One of the most exciting aspects of the new research analyzing algorithmic culture is the manner by which portions of that research are increasingly routing around the slow, painful process of traditional academic knowledge production. This is not to say that the credentialing process afforded by peer-reviewed journals or university presses is irrelevant, but it is to say that this aspect of scholarly work is only one form among the many others now emerging both on- and offline. Overviews of stand-alone talks are now available through a variety of blogs, while a double session at this year’s 4S on “The Politics of Algorithms” was illuminating for those of us lucky enough to attend. Journals like Limn blur the boundaries between old and new forms of scholarship. All of this is just a long way of saying that, since I first alluded to the notion of a “sociology of algorithms” in 2011, I’ve been stimulated by my contact with a much wider community doing great work on these issues, much of which I’ve encountered through this very blog.

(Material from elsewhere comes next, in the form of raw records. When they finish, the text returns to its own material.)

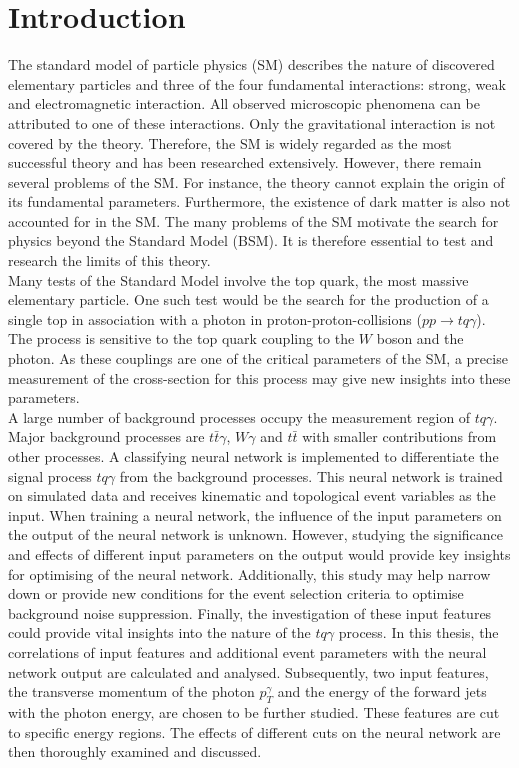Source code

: \chapter{Introduction}


The standard model of particle physics (SM) describes the nature of discovered elementary particles and three of the four fundamental interactions: strong, weak and electromagnetic interaction. 
All observed microscopic phenomena can be attributed to one of these interactions. Only the gravitational interaction is not covered by the theory.  Therefore, the SM is widely regarded as the most successful theory and has been researched extensively. 
However, there remain several problems of the SM. For instance, the theory cannot explain the origin of its fundamental parameters. Furthermore, the existence of dark matter is also not accounted for in the SM. The many problems of the SM motivate the search for physics beyond the Standard Model (BSM). 
It is therefore essential to test and research the limits of this theory.\\
 Many tests of the Standard Model involve the top quark, the most massive elementary particle. One such test would be the search for the production of a single top in association with a photon in proton-proton-collisions ($pp \rightarrow tq\gamma$). 
The process is sensitive to the top quark coupling to the $W$ boson and the photon. As these couplings are one of the critical parameters of the SM, a precise measurement of the cross-section for this process may give new insights into these parameters. \\
 A large number of background processes occupy the measurement region of $tq\gamma$. Major background processes are $t\bar{t}\gamma$, $W\gamma$ and $t\bar{t}$ with smaller contributions from other processes. A classifying neural network is implemented to differentiate 
the signal process $tq\gamma$ from the background processes. This neural network is trained on simulated data and receives kinematic and topological event variables as the input. 
When training a neural network, the influence of the input parameters on the output of the neural network is unknown. However, studying the significance and effects of different input parameters on the output would provide key insights for optimising of the neural network. 
Additionally, this study may help narrow down or provide new conditions for the event selection criteria to optimise background noise suppression. Finally, the investigation of these input features could provide vital insights into the nature of the $tq\gamma$ process. 
In this thesis, the correlations of input features and additional event parameters with the neural network output are calculated and analysed. Subsequently, two input features, the transverse momentum of the photon $p_T^\gamma$ and the energy of the forward jets with the photon energy, are chosen to be further studied. 
These features are cut to specific energy regions. The effects of different cuts on the neural network are then thoroughly examined and discussed. 

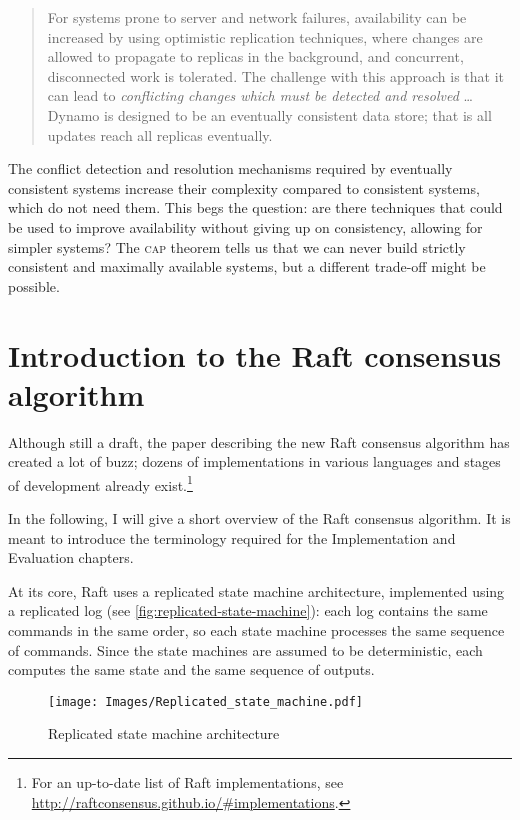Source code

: \documentclass[11pt,chapterprefix=true,toc=bibliography,numbers=noendperiod,
               footnotes=multiple,twoside]{scrreprt}
\begin{document}
\begin{quote}
    For systems prone to server and network failures, availability can be increased by using optimistic replication techniques, where changes are allowed to propagate to replicas in the background, and concurrent, disconnected work is tolerated. The challenge with this approach is that it can lead to \emph{conflicting changes which must be detected and resolved} \dots{} Dynamo is designed to be an eventually consistent data store; that is all updates reach all replicas eventually.
\end{quote}

The conflict detection and resolution mechanisms required by eventually consistent systems increase their complexity compared to consistent systems, which do not need them. This begs the question: are there techniques that could be used to improve availability without giving up on consistency, allowing for simpler systems? The \textsc{cap} theorem tells us that we can never build strictly consistent and maximally available systems, but a different trade-off might be possible.

\section{Introduction to the Raft consensus algorithm\label{ssc:raft-consensus-algorithm}}

Although still a draft, the paper describing the new Raft consensus algorithm \autocite{raft} has created a lot of buzz; dozens of implementations in various languages and stages of development already exist.\footnote{For an up-to-date list of Raft implementations, see \url{http://raftconsensus.github.io/\#implementations}.}

In the following, I will give a short overview of the Raft consensus algorithm. It is meant to introduce the terminology required for the Implementation and Evaluation chapters.

At its core, Raft uses a replicated state machine architecture, implemented using a replicated log (see \autoref{fig:replicated-state-machine}): each log contains the same commands in the same order, so each state machine processes the same sequence of commands. Since the state machines are assumed to be deterministic, each computes the same state and the same sequence of outputs.

\begin{figure}[h]
    \centering
    \texttt{[image: Images/Replicated\_state\_machine.pdf]}
    \caption{Replicated state machine architecture}
    \label{fig:replicated-state-machine}
\end{figure}
\end{document}
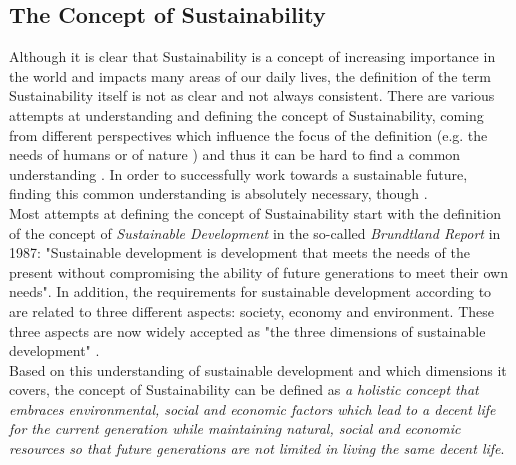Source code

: \documentclass[oribibl]{llncs}
\begin{document}
\subsection{The Concept of Sustainability}
Although it is clear that Sustainability is a concept of increasing importance in the world and impacts many areas of our daily lives, the definition of the term Sustainability itself is not as clear and not always consistent. There are various attempts at understanding and defining the concept of Sustainability, coming from different perspectives which influence the focus of the definition (e.g. the needs of humans or of nature \cite{gladwin_shifting_1995}) and thus it can be hard to find a common understanding \cite{jamieson_sustainability_1998}%
. In order to successfully work towards a sustainable future, finding this common understanding is absolutely necessary, though \cite{jamieson_sustainability_1998}.\\
Most attempts at defining the concept of Sustainability start with the definition of the concept of \textit{Sustainable Development} in the so-called \textit{Brundtland Report} in 1987: "Sustainable development is development that meets the needs of the present without compromising the ability of future generations to meet their own needs"\cite[p.\,4]{Brundtland1987}. In addition, the requirements for sustainable development according to \cite{Brundtland1987} are related to three different aspects: society, economy and environment. These three aspects are now widely accepted as "the three dimensions of sustainable development" \cite[p.\,1]{UN_transform_15}.\\ %
Based on this understanding of sustainable development and which dimensions it covers, the concept of Sustainability can be defined as \textit{a holistic concept that embraces environmental, social and economic factors which lead to a decent life for the current generation while maintaining natural, social and economic resources so that future generations are not limited in living the same decent life}. %
\end{document}
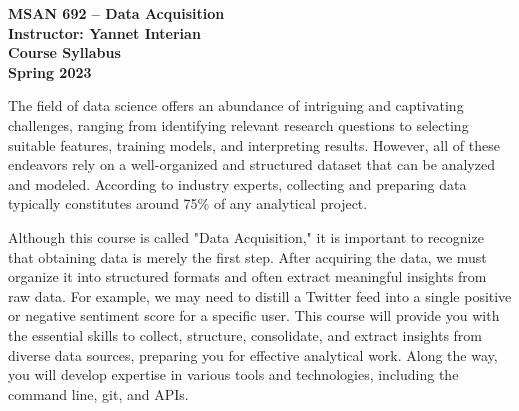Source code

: \documentclass[11pt]{article}
\begin{document}
\pagestyle{empty}

\noindent \begin{center}
\begin{Large}\textbf{MSAN 692 -- Data Acquisition}\\
\textbf{Instructor: Yannet Interian}\\
\textbf{Course Syllabus}\\
\textbf{Spring 2023}\\\end{Large}
\end{center}

\vspace{0.15in}


The field of data science offers an abundance of intriguing and captivating challenges, ranging from identifying relevant research questions to selecting suitable features, training models, and interpreting results. However, all of these endeavors rely on a well-organized and structured dataset that can be analyzed and modeled. According to industry experts, collecting and preparing data typically constitutes around 75\% of any analytical project.

Although this course is called "Data Acquisition," it is important to recognize that obtaining data is merely the first step. After acquiring the data, we must organize it into structured formats and often extract meaningful insights from raw data. For example, we may need to distill a Twitter feed into a single positive or negative sentiment score for a specific user. This course will provide you with the essential skills to collect, structure, consolidate, and extract insights from diverse data sources, preparing you for effective analytical work. Along the way, you will develop expertise in various tools and technologies, including the command line, git, and APIs.

\vspace{0.25in}
\end{document}
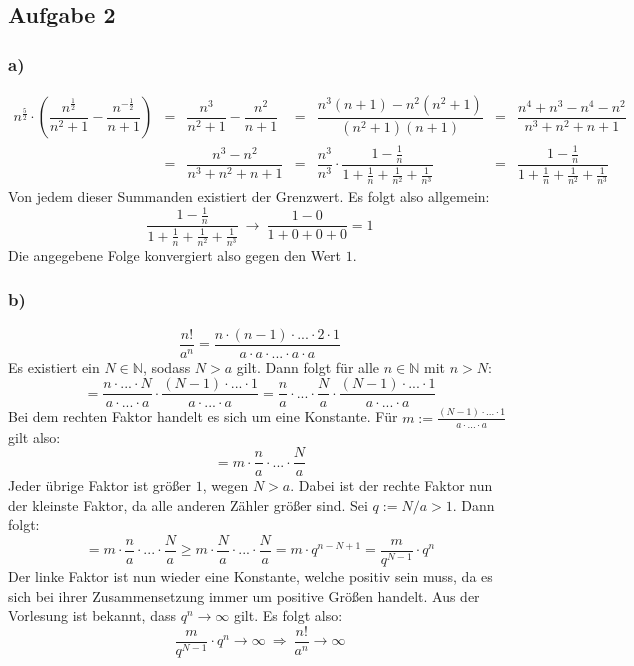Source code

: \documentclass[10pt, a4paper]{article}
\begin{document}


	\newpage

	\subsection*{Aufgabe 2} %
	\label{sub:aufgabe_2}
	
		\subsubsection*{a)} %
		\label{ssub:a_}
		
			\begin{align*}
				n^{\frac{5}{2}}\cdot\left(\dfrac{n^{\frac{1}{2}}}{n^2+1} - \dfrac{n^{-\frac{1}{2}}}{n+1}\right) &=& \dfrac{n^3}{n^2+1} - \dfrac{n^2}{n+1} &=& \dfrac{n^3(n+1) - n^2(n^2+1)}{(n^2+1)(n+1)} &=& \dfrac{n^4 + n^3 - n^4 -n^2}{n^3+n^2+n+1}\\
				&=& \dfrac{n^3-n^2}{n^3+n^2+n+1} &=& \dfrac{n^3}{n^3}\cdot \dfrac{1-\frac{1}{n}}{1+\frac{1}{n}+\frac{1}{n^2}+\frac{1}{n^3}} &=& \dfrac{1-\frac{1}{n}}{1+\frac{1}{n}+\frac{1}{n^2}+\frac{1}{n^3}}
			\end{align*}
			Von jedem dieser Summanden existiert der Grenzwert. Es folgt also allgemein:
			\[
				\dfrac{1-\frac{1}{n}}{1+\frac{1}{n}+\frac{1}{n^2}+\frac{1}{n^3}} \ \longrightarrow \ \dfrac{1-0}{1+0+0+0} = 1
			\]
			Die angegebene Folge konvergiert also gegen den Wert $1$.


		\subsubsection*{b)} %
		\label{ssub:b_}
		
			\[
				\dfrac{n!}{a^n} = \dfrac{n\cdot(n-1)\cdot ... \cdot 2 \cdot 1}{a\cdot a\cdot ... \cdot a\cdot a}
			\]
			Es existiert ein $N \in \mathbb{N}$, sodass $N > a$ gilt. Dann folgt für alle $n \in \mathbb{N}$ mit $n > N$:
			\[
				= \dfrac{n\cdot ... \cdot N}{a\cdot ... \cdot a}\cdot \dfrac{(N-1)\cdot ... \cdot 1}{a\cdot ... \cdot a} = \dfrac{n}{a}\cdot ... \cdot \dfrac{N}{a} \cdot \dfrac{(N-1)\cdot ... \cdot 1}{a\cdot ... \cdot a}
			\]
			Bei dem rechten Faktor handelt es sich um eine Konstante. Für $m:= \frac{(N-1)\cdot ... \cdot 1}{a\cdot ... \cdot a}$ gilt also:
			\[
				= m\cdot \dfrac{n}{a}\cdot ... \cdot \dfrac{N}{a}
			\]
			Jeder übrige Faktor ist größer $1$, wegen $N>a$. Dabei ist der rechte Faktor nun der kleinste Faktor, da alle anderen Zähler größer sind. Sei $q:=N/a>1$. Dann folgt:
			\[
				=m\cdot \dfrac{n}{a}\cdot ... \cdot \dfrac{N}{a} \geq m \cdot \dfrac{N}{a}\cdot ... \cdot \dfrac{N}{a} = m\cdot q^{n-N+1} = \dfrac{m}{q^{N-1}}\cdot q^n
			\]
			Der linke Faktor ist nun wieder eine Konstante, welche positiv sein muss, da es sich bei ihrer Zusammensetzung immer um positive Größen handelt. Aus der Vorlesung ist bekannt, dass $q^n \longrightarrow \infty$ gilt. Es folgt also:
			\[
				\dfrac{m}{q^{N-1}}\cdot q^n \longrightarrow \infty \ \Rightarrow \ \dfrac{n!}{a^n} \longrightarrow \infty
			\]
\end{document}
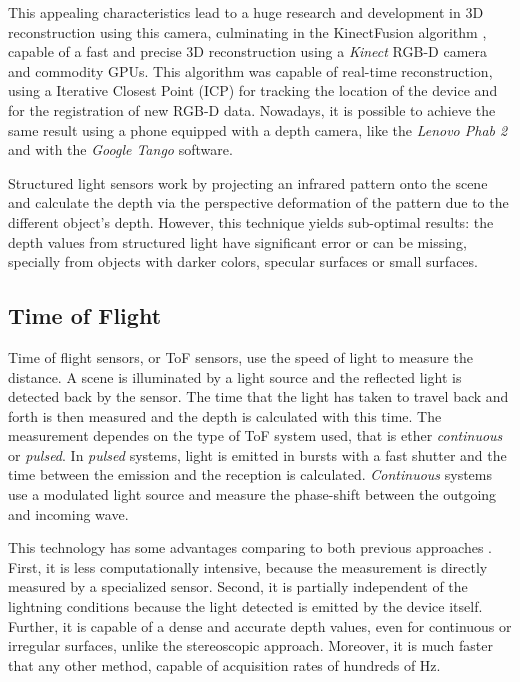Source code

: This appealing characteristics lead to a huge research and development in 3D reconstruction using this camera, culminating in the KinectFusion algorithm \cite{kinectfusion2011}, capable of a fast and precise 3D reconstruction using a \textit{Kinect} RGB-D camera and commodity GPUs. This algorithm was capable of real-time reconstruction, using a Iterative Closest Point (ICP) for tracking the location of the device and for the registration of new RGB-D data. Nowadays, it is possible to achieve the same result using a phone equipped with a depth camera, like the \textit{Lenovo Phab 2} and with the \textit{Google Tango} software. 

Structured light sensors work by projecting an infrared pattern onto the scene and calculate the depth via the perspective deformation of the pattern due to the different object's depth. However, this technique yields sub-optimal results: the depth values from structured light have significant error or can be missing, specially from objects with darker colors, specular surfaces or small surfaces\cite{shen2013}. 

\subsection{Time of Flight}

Time of flight sensors, or ToF sensors, use the speed of light to measure the distance. A scene is illuminated by a light source and the reflected light is detected back by the sensor. The time that the light has taken to travel back and forth is then measured and the depth is calculated with this time. The measurement dependes on the type of ToF system used, that is ether \textit{continuous} or \textit{pulsed}. In \textit{pulsed} systems, light is emitted in bursts with a fast shutter and the time between the emission and the reception is calculated. \textit{Continuous} systems use a modulated light source and measure the phase-shift between the outgoing and incoming wave.

This technology has some advantages comparing to both previous approaches \cite{zollhoefer2018}. First, it is less computationally intensive, because the measurement is directly measured by a specialized sensor. Second, it is partially independent of the lightning conditions because the light detected is emitted by the device itself. Further, it is capable of a dense and accurate depth values, even for continuous or irregular surfaces, unlike the stereoscopic approach. Moreover, it is much faster that any other method, capable of acquisition rates of hundreds of \si{\hertz}.

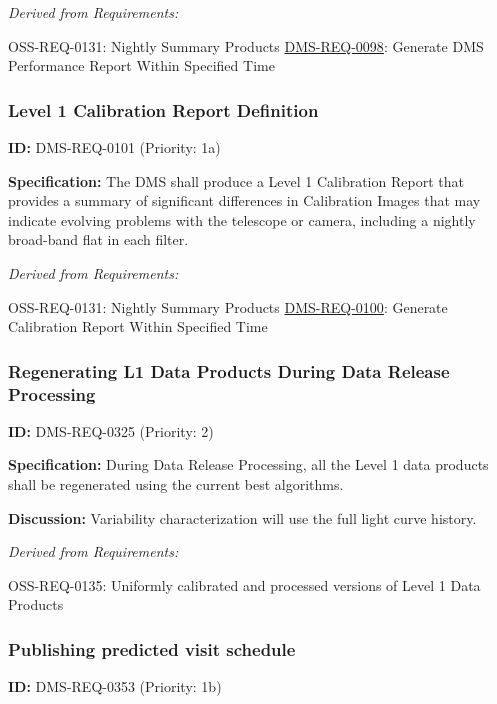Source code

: \documentclass[SE,toc,lsstdraft]{lsstdoc}
\begin{document}
\emph{Derived from Requirements:}

OSS-REQ-0131:
Nightly Summary Products \newline
\hyperref[DMS-REQ-0098]{DMS-REQ-0098}:
Generate DMS Performance Report Within Specified Time \newline

\subsubsection{Level 1 Calibration Report Definition}

\label{DMS-REQ-0101}
\textbf{ID:} DMS-REQ-0101 (Priority: 1a)

\textbf{Specification:} The DMS shall produce a Level 1 Calibration Report that provides a summary of significant differences in Calibration Images that may indicate evolving problems with the telescope or camera, including a nightly broad-band flat in each filter.

\emph{Derived from Requirements:}

OSS-REQ-0131:
Nightly Summary Products \newline
\hyperref[DMS-REQ-0100]{DMS-REQ-0100}:
Generate Calibration Report Within Specified Time \newline

\subsubsection{Regenerating L1 Data Products During Data Release Processing}

\label{DMS-REQ-0325}
\textbf{ID:} DMS-REQ-0325 (Priority: 2)

\textbf{Specification:} During Data Release Processing, all the Level 1 data products shall be regenerated using the current best algorithms.

\textbf{Discussion:} Variability characterization will use the full light curve history.

\emph{Derived from Requirements:}

OSS-REQ-0135:
Uniformly calibrated and processed versions of Level 1 Data Products \newline

\subsubsection{Publishing predicted visit schedule}

\label{DMS-REQ-0353}
\textbf{ID:} DMS-REQ-0353 (Priority: 1b)
\end{document}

Amidst all this ferment, though, it has become increasingly clear that my own research on algorithmic knowledge production is somewhat idiosyncratic, to say the least. When people ask me, “what is your next book about?” I usually answer by telling them that it is “a cultural history of journalistic uses of data / documents / algorithms,” with the choice of noun depending on my mood that day and whether I’m talking to a historian of print culture (“documents,” I say) or someone in software studies (“algorithms,” I claim.) To echo Chris Kelty’s wonderful introduction to the second issue of Limn, what I’m really interested in is “the nature of representing and intervening in collectives“; in particular, studying how that representation carried out by a particular occupational group (journalists) drawing on particular epistemological procedures and, perhaps most importantly, utilizing a variety of socio-technical artifacts as the raw data through which this representation occurs. And it is to the question of this raw data- the stuff that lies beneath computational, epistemological, or algorithmic processes– that my mind increasingly turns.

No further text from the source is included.